#!/usr/bin/env python3
"""
Tiny AutoEncoder for Hunyuan Video
(DNN for encoding / decoding videos to Hunyuan Video's latent space)
"""
import torch
import torch.nn as nn
import torch.nn.functional as F
from tqdm.auto import tqdm
from collections import namedtuple

TWorkItem = namedtuple("TWorkItem", ("input_tensor", "block_index"))

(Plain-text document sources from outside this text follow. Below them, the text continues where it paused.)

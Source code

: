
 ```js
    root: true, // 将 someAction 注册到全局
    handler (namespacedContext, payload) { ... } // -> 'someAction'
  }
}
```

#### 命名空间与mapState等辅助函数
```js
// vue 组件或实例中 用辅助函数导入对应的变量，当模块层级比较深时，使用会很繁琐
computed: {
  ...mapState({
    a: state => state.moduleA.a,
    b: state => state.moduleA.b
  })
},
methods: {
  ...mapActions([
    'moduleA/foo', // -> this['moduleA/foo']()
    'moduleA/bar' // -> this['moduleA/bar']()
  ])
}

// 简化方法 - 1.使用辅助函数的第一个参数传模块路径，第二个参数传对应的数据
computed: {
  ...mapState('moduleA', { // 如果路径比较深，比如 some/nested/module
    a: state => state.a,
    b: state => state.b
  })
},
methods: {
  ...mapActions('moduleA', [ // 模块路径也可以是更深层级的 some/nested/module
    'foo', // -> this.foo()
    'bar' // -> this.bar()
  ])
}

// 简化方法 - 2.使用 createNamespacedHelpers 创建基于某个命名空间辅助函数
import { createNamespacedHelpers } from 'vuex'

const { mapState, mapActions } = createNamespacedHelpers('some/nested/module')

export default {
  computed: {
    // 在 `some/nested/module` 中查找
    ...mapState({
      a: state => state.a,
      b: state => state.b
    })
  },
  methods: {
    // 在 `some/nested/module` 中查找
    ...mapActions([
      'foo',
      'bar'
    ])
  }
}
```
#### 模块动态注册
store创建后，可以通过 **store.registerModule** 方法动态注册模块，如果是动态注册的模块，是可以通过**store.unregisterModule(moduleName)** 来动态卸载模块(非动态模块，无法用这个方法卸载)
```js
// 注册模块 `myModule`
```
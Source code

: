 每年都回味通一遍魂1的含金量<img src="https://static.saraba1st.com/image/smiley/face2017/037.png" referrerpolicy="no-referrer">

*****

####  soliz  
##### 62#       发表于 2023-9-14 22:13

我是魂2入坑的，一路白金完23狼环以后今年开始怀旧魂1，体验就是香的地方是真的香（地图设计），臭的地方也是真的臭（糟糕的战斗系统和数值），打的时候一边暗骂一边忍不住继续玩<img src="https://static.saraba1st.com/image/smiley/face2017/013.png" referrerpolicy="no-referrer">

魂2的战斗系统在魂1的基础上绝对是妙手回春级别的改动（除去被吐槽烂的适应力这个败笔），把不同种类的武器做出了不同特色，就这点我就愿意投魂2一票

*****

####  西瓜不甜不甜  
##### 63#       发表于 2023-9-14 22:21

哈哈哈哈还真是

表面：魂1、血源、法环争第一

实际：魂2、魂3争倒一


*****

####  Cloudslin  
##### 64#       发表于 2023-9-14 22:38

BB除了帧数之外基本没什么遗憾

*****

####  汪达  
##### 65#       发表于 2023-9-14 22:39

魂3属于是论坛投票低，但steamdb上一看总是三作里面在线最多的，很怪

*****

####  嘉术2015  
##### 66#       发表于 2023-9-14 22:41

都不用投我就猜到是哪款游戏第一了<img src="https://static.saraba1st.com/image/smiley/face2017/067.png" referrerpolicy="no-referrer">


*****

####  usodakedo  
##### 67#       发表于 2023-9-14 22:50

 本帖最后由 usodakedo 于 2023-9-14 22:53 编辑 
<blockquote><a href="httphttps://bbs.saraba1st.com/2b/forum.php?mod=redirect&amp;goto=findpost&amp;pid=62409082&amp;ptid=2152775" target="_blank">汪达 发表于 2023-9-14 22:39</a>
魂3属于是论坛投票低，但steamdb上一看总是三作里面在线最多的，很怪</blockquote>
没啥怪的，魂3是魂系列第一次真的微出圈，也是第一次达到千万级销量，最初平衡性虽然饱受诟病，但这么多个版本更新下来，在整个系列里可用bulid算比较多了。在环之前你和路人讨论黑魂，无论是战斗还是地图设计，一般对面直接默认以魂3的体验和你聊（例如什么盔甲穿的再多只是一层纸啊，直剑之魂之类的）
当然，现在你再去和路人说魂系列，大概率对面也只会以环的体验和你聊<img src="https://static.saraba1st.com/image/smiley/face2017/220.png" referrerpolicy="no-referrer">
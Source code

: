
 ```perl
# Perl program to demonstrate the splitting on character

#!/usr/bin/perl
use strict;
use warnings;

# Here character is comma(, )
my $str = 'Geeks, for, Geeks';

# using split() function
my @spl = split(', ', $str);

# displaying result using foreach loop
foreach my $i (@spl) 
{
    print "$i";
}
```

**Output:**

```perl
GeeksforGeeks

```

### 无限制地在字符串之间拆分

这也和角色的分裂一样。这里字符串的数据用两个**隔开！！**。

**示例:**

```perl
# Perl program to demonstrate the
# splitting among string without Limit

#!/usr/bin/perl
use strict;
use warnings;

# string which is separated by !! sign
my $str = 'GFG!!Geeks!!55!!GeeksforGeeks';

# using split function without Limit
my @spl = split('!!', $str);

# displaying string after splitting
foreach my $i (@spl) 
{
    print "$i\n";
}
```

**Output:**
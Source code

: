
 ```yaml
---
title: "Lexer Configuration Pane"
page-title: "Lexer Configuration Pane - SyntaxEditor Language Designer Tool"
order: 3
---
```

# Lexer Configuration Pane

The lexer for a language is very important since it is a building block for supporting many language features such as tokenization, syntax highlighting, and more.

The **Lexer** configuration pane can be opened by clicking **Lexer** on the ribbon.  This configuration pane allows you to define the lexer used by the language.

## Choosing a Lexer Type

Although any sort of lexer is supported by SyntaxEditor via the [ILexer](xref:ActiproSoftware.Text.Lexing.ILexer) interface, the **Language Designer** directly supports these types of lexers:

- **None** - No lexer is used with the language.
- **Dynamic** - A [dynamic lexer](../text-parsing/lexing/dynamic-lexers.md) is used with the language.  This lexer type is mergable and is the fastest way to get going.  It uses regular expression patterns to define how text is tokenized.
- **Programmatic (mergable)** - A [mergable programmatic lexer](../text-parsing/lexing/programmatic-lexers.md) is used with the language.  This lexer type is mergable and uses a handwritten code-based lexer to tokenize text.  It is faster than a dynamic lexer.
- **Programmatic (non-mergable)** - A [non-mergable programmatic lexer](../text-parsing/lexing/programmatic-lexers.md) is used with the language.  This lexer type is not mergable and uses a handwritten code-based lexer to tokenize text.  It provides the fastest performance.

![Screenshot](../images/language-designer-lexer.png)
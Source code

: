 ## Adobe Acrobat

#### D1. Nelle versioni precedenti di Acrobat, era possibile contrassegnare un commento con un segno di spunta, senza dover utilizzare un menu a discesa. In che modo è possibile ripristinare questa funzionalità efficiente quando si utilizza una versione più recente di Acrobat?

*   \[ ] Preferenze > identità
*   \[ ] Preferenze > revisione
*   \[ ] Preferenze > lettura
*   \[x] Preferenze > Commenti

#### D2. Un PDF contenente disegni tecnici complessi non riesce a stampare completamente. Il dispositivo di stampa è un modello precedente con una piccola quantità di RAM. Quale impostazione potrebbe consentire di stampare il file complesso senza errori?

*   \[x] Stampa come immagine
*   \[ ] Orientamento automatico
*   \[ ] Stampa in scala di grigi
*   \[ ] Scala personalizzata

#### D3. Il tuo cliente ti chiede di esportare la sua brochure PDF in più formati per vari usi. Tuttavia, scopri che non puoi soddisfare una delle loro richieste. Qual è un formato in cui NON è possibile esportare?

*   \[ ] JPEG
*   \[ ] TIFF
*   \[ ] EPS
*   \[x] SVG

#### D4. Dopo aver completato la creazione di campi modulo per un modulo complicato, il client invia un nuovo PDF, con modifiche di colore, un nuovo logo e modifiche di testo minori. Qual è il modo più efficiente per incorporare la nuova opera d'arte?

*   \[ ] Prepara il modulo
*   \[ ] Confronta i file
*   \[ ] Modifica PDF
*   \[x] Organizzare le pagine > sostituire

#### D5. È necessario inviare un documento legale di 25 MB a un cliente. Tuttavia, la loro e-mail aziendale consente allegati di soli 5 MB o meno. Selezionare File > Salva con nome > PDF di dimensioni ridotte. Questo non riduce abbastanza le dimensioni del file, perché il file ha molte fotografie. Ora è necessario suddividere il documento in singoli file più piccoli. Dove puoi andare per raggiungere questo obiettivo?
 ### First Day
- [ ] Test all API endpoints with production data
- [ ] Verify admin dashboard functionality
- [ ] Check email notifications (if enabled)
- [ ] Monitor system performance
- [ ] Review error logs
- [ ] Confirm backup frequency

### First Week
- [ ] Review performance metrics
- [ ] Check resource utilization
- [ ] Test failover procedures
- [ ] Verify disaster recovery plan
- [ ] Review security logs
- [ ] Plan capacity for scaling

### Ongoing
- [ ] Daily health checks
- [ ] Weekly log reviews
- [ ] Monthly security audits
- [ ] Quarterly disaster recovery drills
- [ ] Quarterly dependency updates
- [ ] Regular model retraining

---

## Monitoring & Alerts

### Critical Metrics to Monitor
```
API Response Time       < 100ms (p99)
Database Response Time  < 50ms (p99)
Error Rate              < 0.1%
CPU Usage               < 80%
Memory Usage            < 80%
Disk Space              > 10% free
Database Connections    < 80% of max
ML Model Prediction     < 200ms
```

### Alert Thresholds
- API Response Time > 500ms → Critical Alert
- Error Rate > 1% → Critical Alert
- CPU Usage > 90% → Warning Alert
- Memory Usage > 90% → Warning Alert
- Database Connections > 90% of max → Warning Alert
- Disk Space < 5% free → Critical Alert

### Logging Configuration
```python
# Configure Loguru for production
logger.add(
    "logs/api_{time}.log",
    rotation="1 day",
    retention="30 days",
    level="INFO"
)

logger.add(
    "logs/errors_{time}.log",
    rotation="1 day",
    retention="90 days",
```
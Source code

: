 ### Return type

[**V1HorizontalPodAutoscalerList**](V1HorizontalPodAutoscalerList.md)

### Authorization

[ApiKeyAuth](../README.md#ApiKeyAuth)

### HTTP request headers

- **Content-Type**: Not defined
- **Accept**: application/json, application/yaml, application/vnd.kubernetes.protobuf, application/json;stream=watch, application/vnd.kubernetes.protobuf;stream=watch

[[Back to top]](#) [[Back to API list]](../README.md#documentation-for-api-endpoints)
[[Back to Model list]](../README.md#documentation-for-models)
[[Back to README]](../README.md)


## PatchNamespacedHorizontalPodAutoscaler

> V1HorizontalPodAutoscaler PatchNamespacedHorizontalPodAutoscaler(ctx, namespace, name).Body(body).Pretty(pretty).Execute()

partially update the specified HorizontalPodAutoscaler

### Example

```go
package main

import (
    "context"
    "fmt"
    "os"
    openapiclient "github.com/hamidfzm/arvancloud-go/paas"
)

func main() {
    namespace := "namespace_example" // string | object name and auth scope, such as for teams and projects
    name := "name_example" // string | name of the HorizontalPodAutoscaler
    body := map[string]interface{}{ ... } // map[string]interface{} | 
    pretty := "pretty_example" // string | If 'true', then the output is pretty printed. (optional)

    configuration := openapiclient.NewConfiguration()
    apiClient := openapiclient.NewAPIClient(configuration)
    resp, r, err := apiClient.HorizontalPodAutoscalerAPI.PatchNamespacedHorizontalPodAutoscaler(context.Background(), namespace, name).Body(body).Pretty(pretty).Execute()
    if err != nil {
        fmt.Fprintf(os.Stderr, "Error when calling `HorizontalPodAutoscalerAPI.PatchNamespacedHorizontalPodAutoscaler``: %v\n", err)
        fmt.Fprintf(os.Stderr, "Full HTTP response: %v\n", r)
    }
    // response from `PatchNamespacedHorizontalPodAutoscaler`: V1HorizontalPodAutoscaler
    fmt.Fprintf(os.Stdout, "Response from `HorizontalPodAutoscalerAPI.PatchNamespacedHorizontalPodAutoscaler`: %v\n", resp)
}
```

def conv(n_in, n_out, **kwargs):
    return nn.Conv2d(n_in, n_out, 3, padding=1, **kwargs)

class Clamp(nn.Module):
    def forward(self, x):
        return torch.tanh(x / 3) * 3

class MemBlock(nn.Module):
    def __init__(self, n_in, n_out):
        super().__init__()
        self.conv = nn.Sequential(conv(n_in * 2, n_out), nn.ReLU(inplace=True), conv(n_out, n_out), nn.ReLU(inplace=True), conv(n_out, n_out))
        self.skip = nn.Conv2d(n_in, n_out, 1, bias=False) if n_in != n_out else nn.Identity()
        self.act = nn.ReLU(inplace=True)
    def forward(self, x, past):
        return self.act(self.conv(torch.cat([x, past], 1)) + self.skip(x))

class TPool(nn.Module):
    def __init__(self, n_f, stride):
        super().__init__()
        self.stride = stride
        self.conv = nn.Conv2d(n_f*stride,n_f, 1, bias=False)
    def forward(self, x):
        _NT, C, H, W = x.shape
        return self.conv(x.reshape(-1, self.stride * C, H, W))

class TGrow(nn.Module):
    def __init__(self, n_f, stride):
        super().__init__()
        self.stride = stride
        self.conv = nn.Conv2d(n_f, n_f*stride, 1, bias=False)
    def forward(self, x):
        _NT, C, H, W = x.shape
        x = self.conv(x)
        return x.reshape(-1, C, H, W)

def apply_model_with_memblocks_parallel(model, x, show_progress_bar):
    """
    Apply a sequential model with memblocks to the given input,
    with parallelization over the time axis and iteration over blocks.

    Args:
    - model: nn.Sequential of blocks to apply
    - x: input data, of dimensions NTCHW
    - show_progress_bar: if True, enables tqdm progressbar display

    Returns NTCHW tensor of output data.
    """
    assert x.ndim == 5, f"TAEHV operates on NTCHW tensors, but got {x.ndim}-dim tensor"
    N, T, C, H, W = x.shape
    x = x.reshape(N*T, C, H, W)

    # parallel over input timesteps, iterate over blocks
    for b in tqdm(model, disable=not show_progress_bar):
        if isinstance(b, MemBlock):
            NT, C, H, W = x.shape
            T = NT // N
            _x = x.reshape(N, T, C, H, W)
            # pad with zeros along time axis (i.e. empty memory), slice
            block_memory = F.pad(_x, (0,0,0,0,0,0,1,0), value=0)[:,:T].reshape(x.shape)
            x = b(x, block_memory)
        else:
            x = b(x)
    NT, C, H, W = x.shape
    T = NT // N
    return x.view(N, T, C, H, W)

def apply_model_with_memblocks_sequential_single_step(model, memory, work_queue, progress_bar=None):
    """
    Process the work queue (a graph traversal over blocks and timesteps)
    until an output frame is produced or the queue is empty.
    Mutates memory and work_queue in place.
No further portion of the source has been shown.